__Task goal__: From the records, return each line that has the word "summary" in it.

Saved entries:
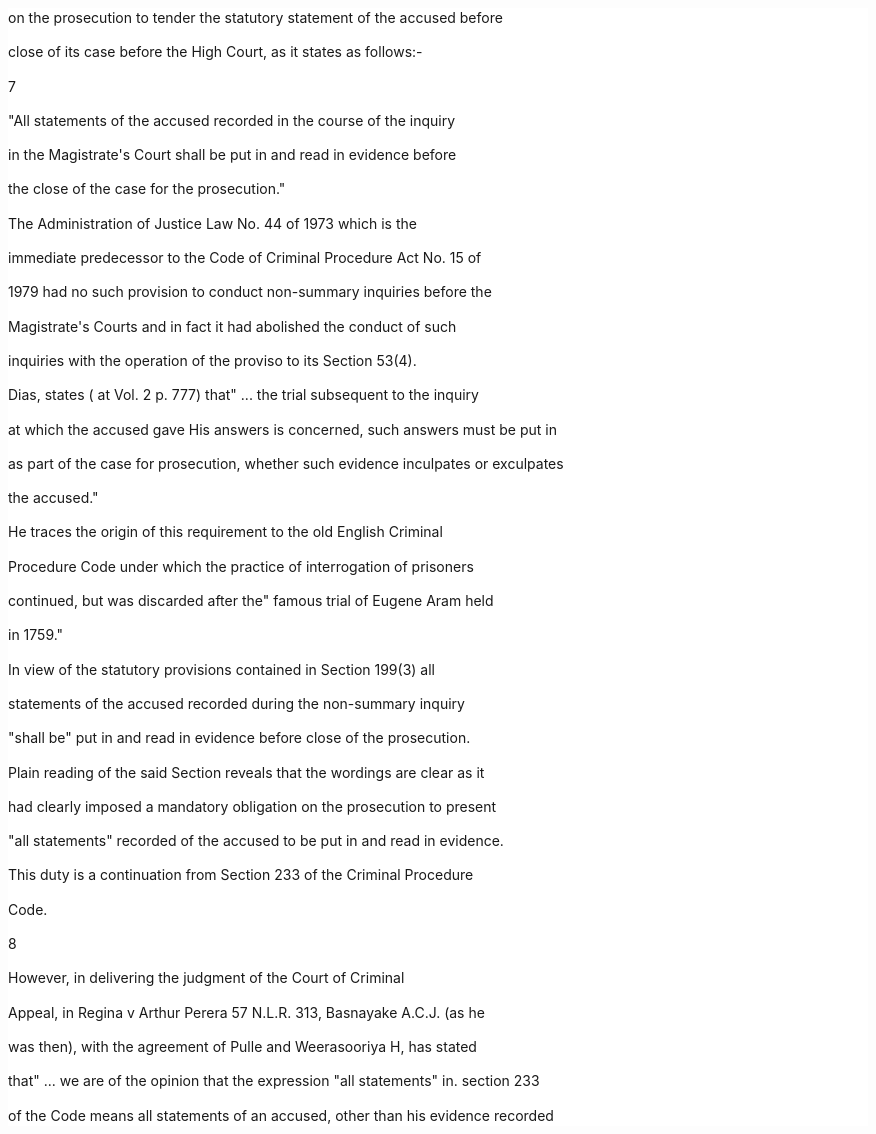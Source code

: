on the prosecution to tender the statutory statement of the accused before

close of its case before the High Court, as it states as follows:-

7

"All statements of the accused recorded in the course of the inquiry

in the Magistrate's Court shall be put in and read in evidence before

the close of the case for the prosecution."

The Administration of Justice Law No. 44 of 1973 which is the

immediate predecessor to the Code of Criminal Procedure Act No. 15 of

1979 had no such provision to conduct non-summary inquiries before the

Magistrate's Courts and in fact it had abolished the conduct of such

inquiries with the operation of the proviso to its Section 53(4).

Dias, states ( at Vol. 2 p. 777) that" ... the trial subsequent to the inquiry

at which the accused gave His answers is concerned, such answers must be put in

as part of the case for prosecution, whether such evidence inculpates or exculpates

the accused."

He traces the origin of this requirement to the old English Criminal

Procedure Code under which the practice of interrogation of prisoners

continued, but was discarded after the" famous trial of Eugene Aram held

in 1759."

In view of the statutory provisions contained in Section 199(3) all

statements of the accused recorded during the non-summary inquiry

"shall be" put in and read in evidence before close of the prosecution.

Plain reading of the said Section reveals that the wordings are clear as it

had clearly imposed a mandatory obligation on the prosecution to present

"all statements" recorded of the accused to be put in and read in evidence.

This duty is a continuation from Section 233 of the Criminal Procedure

Code.

8

However, in delivering the judgment of the Court of Criminal

Appeal, in Regina v Arthur Perera 57 N.L.R. 313, Basnayake A.C.J. (as he

was then), with the agreement of Pulle and Weerasooriya H, has stated

that" ... we are of the opinion that the expression "all statements" in. section 233

of the Code means all statements of an accused, other than his evidence recorded
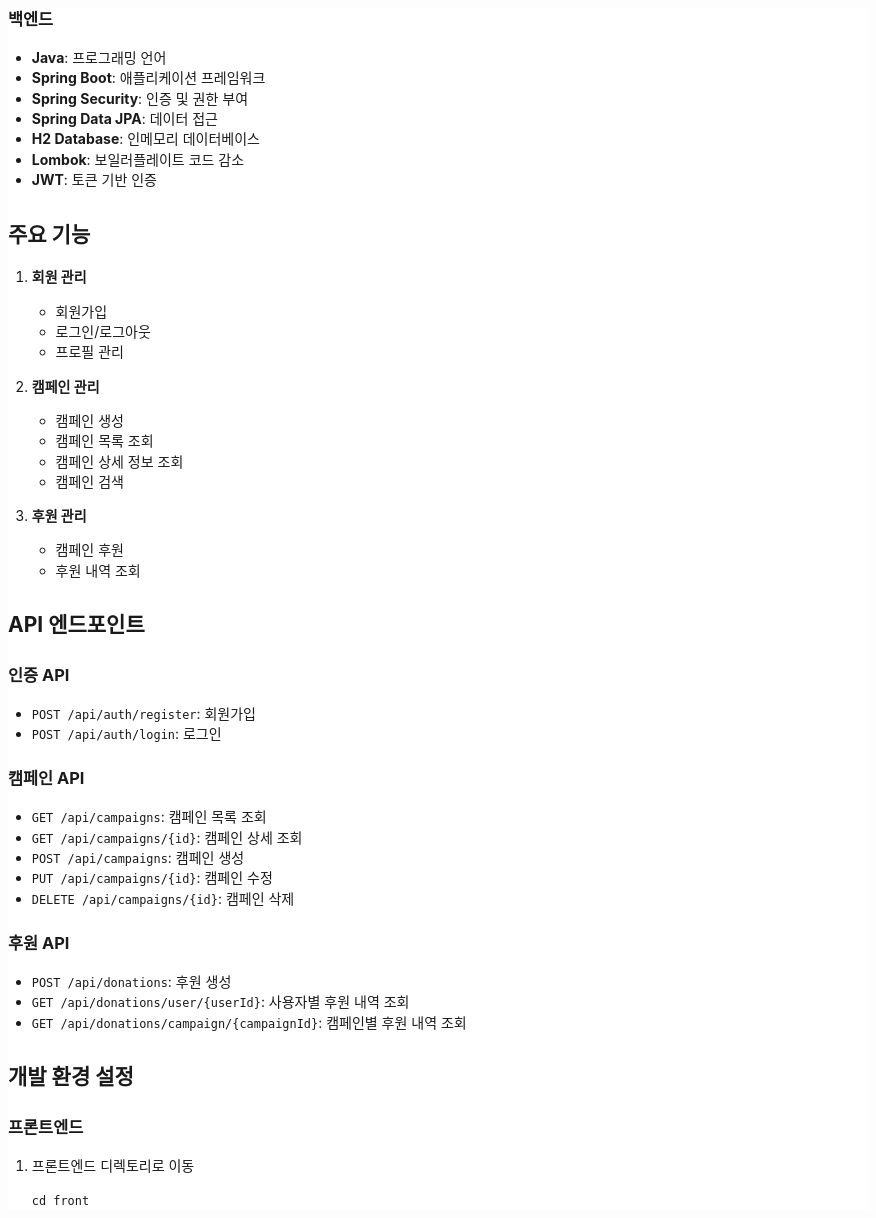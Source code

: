 ### 백엔드
- **Java**: 프로그래밍 언어
- **Spring Boot**: 애플리케이션 프레임워크
- **Spring Security**: 인증 및 권한 부여
- **Spring Data JPA**: 데이터 접근
- **H2 Database**: 인메모리 데이터베이스
- **Lombok**: 보일러플레이트 코드 감소
- **JWT**: 토큰 기반 인증

## 주요 기능

1. **회원 관리**
   - 회원가입
   - 로그인/로그아웃
   - 프로필 관리

2. **캠페인 관리**
   - 캠페인 생성
   - 캠페인 목록 조회
   - 캠페인 상세 정보 조회
   - 캠페인 검색

3. **후원 관리**
   - 캠페인 후원
   - 후원 내역 조회

## API 엔드포인트

### 인증 API
- `POST /api/auth/register`: 회원가입
- `POST /api/auth/login`: 로그인

### 캠페인 API
- `GET /api/campaigns`: 캠페인 목록 조회
- `GET /api/campaigns/{id}`: 캠페인 상세 조회
- `POST /api/campaigns`: 캠페인 생성
- `PUT /api/campaigns/{id}`: 캠페인 수정
- `DELETE /api/campaigns/{id}`: 캠페인 삭제

### 후원 API
- `POST /api/donations`: 후원 생성
- `GET /api/donations/user/{userId}`: 사용자별 후원 내역 조회
- `GET /api/donations/campaign/{campaignId}`: 캠페인별 후원 내역 조회

## 개발 환경 설정

### 프론트엔드
1. 프론트엔드 디렉토리로 이동
   ```
   cd front
   ```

__Response to this exercise__:
1979 had no such provision to conduct non-summary inquiries before the
statements of the accused recorded during the non-summary inquiry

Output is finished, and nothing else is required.